BEGIN Data to examine

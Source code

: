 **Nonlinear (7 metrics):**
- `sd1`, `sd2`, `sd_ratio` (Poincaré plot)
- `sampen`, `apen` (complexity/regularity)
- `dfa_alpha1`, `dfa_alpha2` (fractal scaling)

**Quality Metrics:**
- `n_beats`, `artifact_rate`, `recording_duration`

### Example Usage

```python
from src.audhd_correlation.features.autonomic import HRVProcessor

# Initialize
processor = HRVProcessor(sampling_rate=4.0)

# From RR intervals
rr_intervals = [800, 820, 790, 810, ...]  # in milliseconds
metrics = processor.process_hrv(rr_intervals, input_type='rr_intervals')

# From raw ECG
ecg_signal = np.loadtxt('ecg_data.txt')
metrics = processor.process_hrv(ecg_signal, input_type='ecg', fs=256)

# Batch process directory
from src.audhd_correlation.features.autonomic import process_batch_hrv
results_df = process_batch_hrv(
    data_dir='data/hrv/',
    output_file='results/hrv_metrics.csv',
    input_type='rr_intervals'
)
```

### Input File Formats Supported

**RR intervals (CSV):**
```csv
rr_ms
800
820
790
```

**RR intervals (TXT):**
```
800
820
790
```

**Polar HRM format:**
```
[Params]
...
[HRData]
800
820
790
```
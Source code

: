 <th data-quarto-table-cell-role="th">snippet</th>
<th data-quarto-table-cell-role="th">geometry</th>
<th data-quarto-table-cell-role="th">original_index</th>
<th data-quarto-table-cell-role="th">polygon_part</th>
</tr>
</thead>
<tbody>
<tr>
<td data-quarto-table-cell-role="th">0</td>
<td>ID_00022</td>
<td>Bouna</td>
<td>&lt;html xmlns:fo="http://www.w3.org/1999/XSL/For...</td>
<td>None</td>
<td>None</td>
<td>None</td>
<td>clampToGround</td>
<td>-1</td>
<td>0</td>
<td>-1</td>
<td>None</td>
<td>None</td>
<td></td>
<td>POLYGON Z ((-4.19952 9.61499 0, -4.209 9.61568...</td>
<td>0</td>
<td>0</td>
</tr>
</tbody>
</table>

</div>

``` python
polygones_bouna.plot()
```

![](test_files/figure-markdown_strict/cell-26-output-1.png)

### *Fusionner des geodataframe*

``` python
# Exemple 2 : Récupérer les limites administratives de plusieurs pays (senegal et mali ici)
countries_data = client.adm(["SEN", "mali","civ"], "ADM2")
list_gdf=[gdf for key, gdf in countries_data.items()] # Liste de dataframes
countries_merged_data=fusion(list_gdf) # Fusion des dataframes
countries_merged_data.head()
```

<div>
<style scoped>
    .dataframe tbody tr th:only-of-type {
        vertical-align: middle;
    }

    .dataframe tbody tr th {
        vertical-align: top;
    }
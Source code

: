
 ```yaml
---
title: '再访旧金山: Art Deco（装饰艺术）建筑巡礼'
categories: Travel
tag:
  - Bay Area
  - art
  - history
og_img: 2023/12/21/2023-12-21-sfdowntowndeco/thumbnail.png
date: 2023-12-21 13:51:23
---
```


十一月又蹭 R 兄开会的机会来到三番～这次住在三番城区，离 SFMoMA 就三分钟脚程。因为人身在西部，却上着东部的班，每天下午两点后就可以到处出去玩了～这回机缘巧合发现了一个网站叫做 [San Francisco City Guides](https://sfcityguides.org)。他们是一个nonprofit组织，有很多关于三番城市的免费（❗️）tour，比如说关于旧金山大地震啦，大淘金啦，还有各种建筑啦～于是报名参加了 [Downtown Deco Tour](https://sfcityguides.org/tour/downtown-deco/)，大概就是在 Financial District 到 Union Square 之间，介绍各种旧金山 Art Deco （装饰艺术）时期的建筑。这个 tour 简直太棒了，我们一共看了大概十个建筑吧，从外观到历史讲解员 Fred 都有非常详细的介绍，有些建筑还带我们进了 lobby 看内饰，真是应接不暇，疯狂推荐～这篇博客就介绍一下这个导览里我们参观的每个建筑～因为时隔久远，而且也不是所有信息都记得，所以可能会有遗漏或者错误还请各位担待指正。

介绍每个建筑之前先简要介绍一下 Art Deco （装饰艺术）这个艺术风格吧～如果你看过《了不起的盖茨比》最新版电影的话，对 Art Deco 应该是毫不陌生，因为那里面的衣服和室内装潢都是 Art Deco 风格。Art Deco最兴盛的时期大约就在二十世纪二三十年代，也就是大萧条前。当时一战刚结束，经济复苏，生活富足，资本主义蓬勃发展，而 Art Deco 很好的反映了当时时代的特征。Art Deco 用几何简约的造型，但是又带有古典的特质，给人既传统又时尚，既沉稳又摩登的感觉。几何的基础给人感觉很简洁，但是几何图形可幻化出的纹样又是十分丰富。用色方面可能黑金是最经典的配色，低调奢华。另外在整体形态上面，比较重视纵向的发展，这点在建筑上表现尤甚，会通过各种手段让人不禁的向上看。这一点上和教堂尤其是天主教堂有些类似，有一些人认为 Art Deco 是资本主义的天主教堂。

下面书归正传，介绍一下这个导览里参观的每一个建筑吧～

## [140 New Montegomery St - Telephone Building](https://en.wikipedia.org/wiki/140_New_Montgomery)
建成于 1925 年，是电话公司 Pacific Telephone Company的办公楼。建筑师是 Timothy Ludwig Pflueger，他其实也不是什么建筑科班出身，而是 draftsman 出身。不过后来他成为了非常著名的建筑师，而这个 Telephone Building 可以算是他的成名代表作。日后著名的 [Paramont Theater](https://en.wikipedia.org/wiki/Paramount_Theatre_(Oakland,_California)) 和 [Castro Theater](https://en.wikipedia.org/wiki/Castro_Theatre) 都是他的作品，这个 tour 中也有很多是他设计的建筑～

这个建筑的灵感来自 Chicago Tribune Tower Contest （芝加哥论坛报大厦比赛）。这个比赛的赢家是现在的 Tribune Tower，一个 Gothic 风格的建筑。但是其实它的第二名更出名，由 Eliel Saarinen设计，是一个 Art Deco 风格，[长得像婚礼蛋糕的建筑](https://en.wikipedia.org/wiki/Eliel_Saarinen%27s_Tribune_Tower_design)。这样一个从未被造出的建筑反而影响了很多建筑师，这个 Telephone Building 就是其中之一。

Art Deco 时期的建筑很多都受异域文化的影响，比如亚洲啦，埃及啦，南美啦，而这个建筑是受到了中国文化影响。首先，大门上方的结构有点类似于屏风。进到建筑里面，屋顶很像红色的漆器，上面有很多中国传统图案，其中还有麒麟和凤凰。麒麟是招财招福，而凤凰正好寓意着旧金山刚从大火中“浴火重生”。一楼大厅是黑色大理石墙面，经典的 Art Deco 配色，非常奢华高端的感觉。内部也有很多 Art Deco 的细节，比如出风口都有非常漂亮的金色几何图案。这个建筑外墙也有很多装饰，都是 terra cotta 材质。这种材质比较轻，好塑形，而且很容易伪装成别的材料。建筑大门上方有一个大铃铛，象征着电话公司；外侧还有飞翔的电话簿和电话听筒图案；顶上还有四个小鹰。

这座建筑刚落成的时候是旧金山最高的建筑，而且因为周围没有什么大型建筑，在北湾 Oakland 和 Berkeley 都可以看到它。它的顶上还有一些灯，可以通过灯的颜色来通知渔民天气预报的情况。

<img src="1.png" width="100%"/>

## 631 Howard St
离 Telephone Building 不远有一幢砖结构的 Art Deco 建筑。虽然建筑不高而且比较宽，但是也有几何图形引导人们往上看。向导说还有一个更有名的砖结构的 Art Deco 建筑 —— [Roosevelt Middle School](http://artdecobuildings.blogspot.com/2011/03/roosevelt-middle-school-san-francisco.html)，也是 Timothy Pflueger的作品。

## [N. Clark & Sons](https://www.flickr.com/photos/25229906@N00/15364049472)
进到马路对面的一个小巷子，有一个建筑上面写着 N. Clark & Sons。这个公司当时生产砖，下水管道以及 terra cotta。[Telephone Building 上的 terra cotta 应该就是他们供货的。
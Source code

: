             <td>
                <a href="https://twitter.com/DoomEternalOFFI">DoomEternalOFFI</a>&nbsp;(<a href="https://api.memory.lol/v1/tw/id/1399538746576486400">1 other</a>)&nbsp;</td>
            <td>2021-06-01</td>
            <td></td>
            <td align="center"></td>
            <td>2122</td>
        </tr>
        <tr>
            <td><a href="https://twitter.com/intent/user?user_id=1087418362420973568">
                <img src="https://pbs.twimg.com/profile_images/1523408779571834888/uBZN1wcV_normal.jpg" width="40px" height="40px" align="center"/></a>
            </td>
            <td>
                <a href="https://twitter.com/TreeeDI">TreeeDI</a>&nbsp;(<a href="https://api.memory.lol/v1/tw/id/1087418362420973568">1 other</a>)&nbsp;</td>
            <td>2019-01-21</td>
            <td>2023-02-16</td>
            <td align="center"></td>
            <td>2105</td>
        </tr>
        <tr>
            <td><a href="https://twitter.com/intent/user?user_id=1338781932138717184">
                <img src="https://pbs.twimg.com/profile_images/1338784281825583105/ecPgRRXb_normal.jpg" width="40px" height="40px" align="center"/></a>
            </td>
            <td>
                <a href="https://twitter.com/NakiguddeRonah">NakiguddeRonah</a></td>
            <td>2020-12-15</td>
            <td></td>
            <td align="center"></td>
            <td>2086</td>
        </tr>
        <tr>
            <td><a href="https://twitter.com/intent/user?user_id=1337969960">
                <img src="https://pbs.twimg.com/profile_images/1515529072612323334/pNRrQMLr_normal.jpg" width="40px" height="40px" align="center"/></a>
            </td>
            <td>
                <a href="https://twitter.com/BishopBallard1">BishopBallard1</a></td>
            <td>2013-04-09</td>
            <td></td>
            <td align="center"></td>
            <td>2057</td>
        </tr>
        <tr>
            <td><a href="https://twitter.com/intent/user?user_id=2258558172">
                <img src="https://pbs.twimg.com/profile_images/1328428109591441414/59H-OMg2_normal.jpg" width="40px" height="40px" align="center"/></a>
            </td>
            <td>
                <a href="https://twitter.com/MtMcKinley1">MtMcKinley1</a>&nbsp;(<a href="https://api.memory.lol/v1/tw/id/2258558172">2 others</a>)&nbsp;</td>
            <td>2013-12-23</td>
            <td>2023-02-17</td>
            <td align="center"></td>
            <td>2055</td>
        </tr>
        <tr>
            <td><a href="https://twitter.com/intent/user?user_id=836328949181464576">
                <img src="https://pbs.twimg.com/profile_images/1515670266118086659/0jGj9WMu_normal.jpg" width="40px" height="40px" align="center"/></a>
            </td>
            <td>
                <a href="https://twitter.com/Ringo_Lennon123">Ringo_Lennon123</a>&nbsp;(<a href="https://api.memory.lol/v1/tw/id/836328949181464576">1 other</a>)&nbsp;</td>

END Data to examine

Work instructions – All lines above that contain "table" are required in the answer.

The answer –
: <th data-quarto-table-cell-role="th">snippet</th>
<th data-quarto-table-cell-role="th">geometry</th>
<th data-quarto-table-cell-role="th">original_index</th>
<th data-quarto-table-cell-role="th">polygon_part</th>
<td data-quarto-table-cell-role="th">0</td>
</table>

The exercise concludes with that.